The content of this course assumes and complements the knowledge previously acquired in the subject "Elasticity and Strength of Materials". During the development of this course it is intended that students acquire skills in solving problems of structural design and mechanical elements formed from the union of prismatic bars as well as analysis techniques to deal with deformable solids. In addition, it helps to introduce mechanical design concepts useful in the design of structures of diverse functionality.

The first topic is devoted to complete the analysis of bending, particularly unsymmetrical bending and combined bending with axial force. In the next topic, the concept of hyperstaticity in bending and its application to solving simple statically indeterminate structures by classical methods are exposed, with special emphasis on the method of forces. In the third issue the torsion theory and its application to pieces of circular cross-section is addressed. Next, two issues of considerable interest are presented: the buckling instability and the energy theorems. The program is completed with a brief exposition of the elementary theory of impact problems. With this course the student will have the basic knowledge to successfully address problems of calculation and design of solids formed by prismatic bars.

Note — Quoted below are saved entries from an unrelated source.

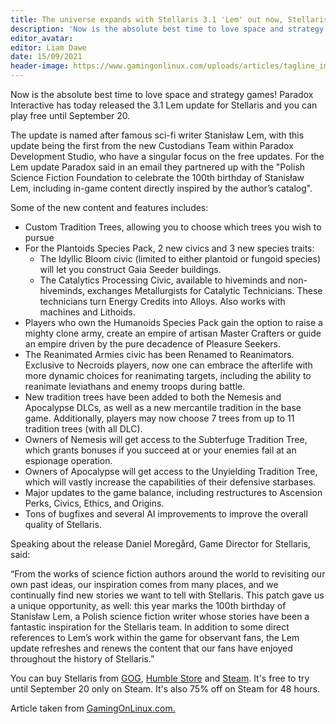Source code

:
 ```yaml
---
title: The universe expands with Stellaris 3.1 'Lem' out now, Stellaris free to try until Sept 20
description: 'Now is the absolute best time to love space and strategy games! Paradox Interactive has today released the 3.1 Lem update for Stellaris and you can play free until September 20.'
editor_avatar: 
editor: Liam Dawe
date: 15/09/2021
header-image: https://www.gamingonlinux.com/uploads/articles/tagline_images/2109242634id19738gol.jpg
---
```


Now is the absolute best time to love space and strategy games! Paradox Interactive has today released the 3.1 Lem update for Stellaris and you can play free until September 20.

The update is named after famous sci-fi writer Stanisław Lem, with this update being the first from the new Custodians Team within Paradox Development Studio, who have a singular focus on the free updates. For the Lem update Paradox said in an email they partnered up with the "Polish Science Fiction Foundation to celebrate the 100th birthday of Stanisław Lem, including in-game content directly inspired by the author’s catalog".

Some of the new content and features includes:

*   Custom Tradition Trees, allowing you to choose which trees you wish to pursue
*   For the Plantoids Species Pack, 2 new civics and 3 new species traits:
    *   The Idyllic Bloom civic (limited to either plantoid or fungoid species) will let you construct Gaia Seeder buildings.
    *   The Catalytics Processing Civic, available to hiveminds and non-hiveminds, exchanges Metallurgists for Catalytic Technicians. These technicians turn Energy Credits into Alloys. Also works with machines and Lithoids.
*   Players who own the Humanoids Species Pack gain the option to raise a mighty clone army, create an empire of artisan Master Crafters or guide an empire driven by the pure decadence of Pleasure Seekers.
*   The Reanimated Armies civic has been Renamed to Reanimators. Exclusive to Necroids players, now one can embrace the afterlife with more dynamic choices for reanimating targets, including the ability to reanimate leviathans and enemy troops during battle.
*   New tradition trees have been added to both the Nemesis and Apocalypse DLCs, as well as a new mercantile tradition in the base game. Additionally, players may now choose 7 trees from up to 11 tradition trees (with all DLC).
*   Owners of Nemesis will get access to the Subterfuge Tradition Tree, which grants bonuses if you succeed at or your enemies fail at an espionage operation.
*   Owners of Apocalypse will get access to the Unyielding Tradition Tree, which will vastly increase the capabilities of their defensive starbases.
*   Major updates to the game balance, including restructures to Ascension Perks, Civics, Ethics, and Origins.
*   Tons of bugfixes and several AI improvements to improve the overall quality of Stellaris.

Speaking about the release Daniel Moregård, Game Director for Stellaris, said:

“From the works of science fiction authors around the world to revisiting our own past ideas, our inspiration comes from many places, and we continually find new stories we want to tell with Stellaris. This patch gave us a unique opportunity, as well: this year marks the 100th birthday of Stanisław Lem, a Polish science fiction writer whose stories have been a fantastic inspiration for the Stellaris team. In addition to some direct references to Lem’s work within the game for observant fans, the Lem update refreshes and renews the content that our fans have enjoyed throughout the history of Stellaris.”

You can buy Stellaris from [GOG](https://af.gog.com/game/stellaris?as=1636858786), [Humble Store](https://www.humblebundle.com/store/stellaris?partner=gamingonlinux&charity=12277) and [Steam](https://store.steampowered.com/app/281990/Stellaris/?curator_clanid=4218320). It's free to try until September 20 only on Steam. It's also 75% off on Steam for 48 hours.

Article taken from [GamingOnLinux.com.](https://www.gamingonlinux.com/)
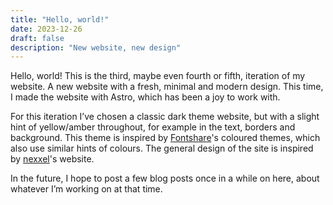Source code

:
 ```yaml
---
title: "Hello, world!"
date: 2023-12-26
draft: false
description: "New website, new design"
---
```


Hello, world! This is the third, maybe even fourth or fifth, iteration
of my website. A new website with a fresh, minimal and modern design.
This time, I made the website with Astro, which has been a joy to work with.

For this iteration I’ve chosen a classic dark theme website, but with a slight
hint of yellow/amber throughout, for example in the text, borders and background.
This theme is inspired by [Fontshare](https://fontshare.com/)'s coloured themes,
which also use similar hints of colours. The general design of the site is
inspired by [nexxel](https://nexxel.dev/)'s website.

In the future, I hope to post a few blog posts once in a while on here, about
whatever I’m working on at that time.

As mentioned before, this course is a continuation of the course "Elasticity and Strength of Materials" and is part of the curricular line of Mechanical Engineering. So, like that, the subject "Solid Elastic Calculation" is based on the subjects of second course "Mechanics" and "Applied Mechanics" whose knowledge and mastery are essential to understand the behavior of structures and other mechanical parts considered as deformable solids. Obviously, the student should also have a good grasp of the fundamental concepts of "Algebra" and "Calculus" studied in the first year. Another link can also be found with another subject taught in the third year, "Theory of Mechanisms and Mechanical Vibrations", a discipline that helps determine the forces undergone by the elements of a mechanism, and from which stresses and strains can be obtained by means of the "Solid Elastic Calculation". In this way a proper design ensuring system integrity can be obtained.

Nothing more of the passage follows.